Segment Open

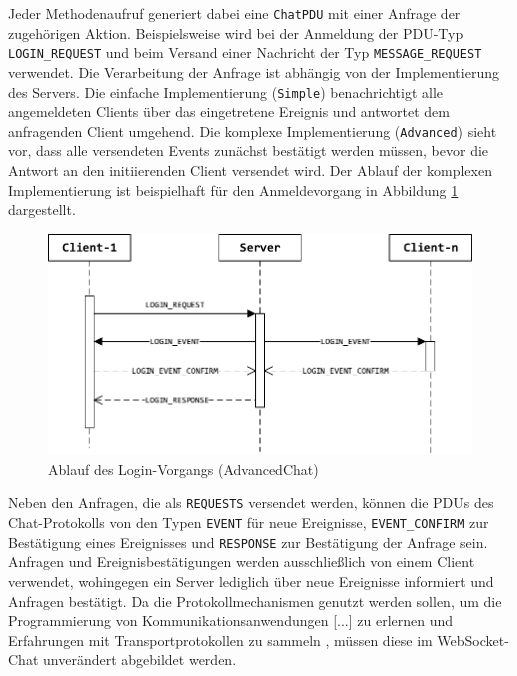 \documentclass[11pt,a4paper,titlepage]{scrartcl}
\numberwithin{equation}{section}
\begin{document}
\noindent Jeder Methodenaufruf generiert dabei eine \texttt{ChatPDU} mit einer Anfrage der zugehörigen Aktion. Beispielsweise wird bei der Anmeldung der PDU-Typ \texttt{LOGIN\_REQUEST} und beim Versand einer Nachricht der Typ \texttt{MESSAGE\_REQUEST} verwendet. Die Verarbeitung der Anfrage ist abhängig von der Implementierung des Servers. Die einfache Implementierung (\texttt{Simple}) benachrichtigt alle angemeldeten Clients über das eingetretene Ereignis und antwortet dem anfragenden Client umgehend. Die komplexe Implementierung (\texttt{Advanced}) sieht vor, dass alle versendeten Events zunächst bestätigt werden müssen, bevor die Antwort an den initiierenden Client versendet wird. Der Ablauf der komplexen Implementierung ist beispielhaft für den Anmeldevorgang in Abbildung \ref{fig:dakoLogin} dargestellt.
\medskip
\begin{figure}[ht] 
	\begin{center}
		\includegraphics[scale=1]{img/DaKoLogin.pdf}
		\caption{Ablauf des Login-Vorgangs (AdvancedChat)}
		\label{fig:dakoLogin}
	\end{center}
\end{figure}

\noindent Neben den Anfragen, die als \texttt{REQUESTS} versendet werden, können die PDUs des Chat-Protokolls von den Typen \texttt{EVENT} für neue Ereignisse, \texttt{EVENT\_CONFIRM} zur Bestätigung eines Ereignisses und \texttt{RESPONSE} zur Bestätigung der Anfrage sein. Anfragen und Ereignisbestätigungen werden ausschließlich von einem Client verwendet, wohingegen ein Server lediglich über neue Ereignisse informiert und Anfragen bestätigt. Da die Protokollmechanismen genutzt werden sollen, um die \glqq Programmierung von Kommunikationsanwendungen [...] zu erlernen und Erfahrungen mit Transportprotokollen zu sammeln\grqq {} \autocite[vgl.][2]{mandl_aufgabenstellung_2017}, müssen diese im WebSocket-Chat unverändert abgebildet werden.\\
\end{document}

Segment Closed

Problem
Could you state how many lines in the entries contain the word "begin"? Reply with nothing but the number.

Written solution
3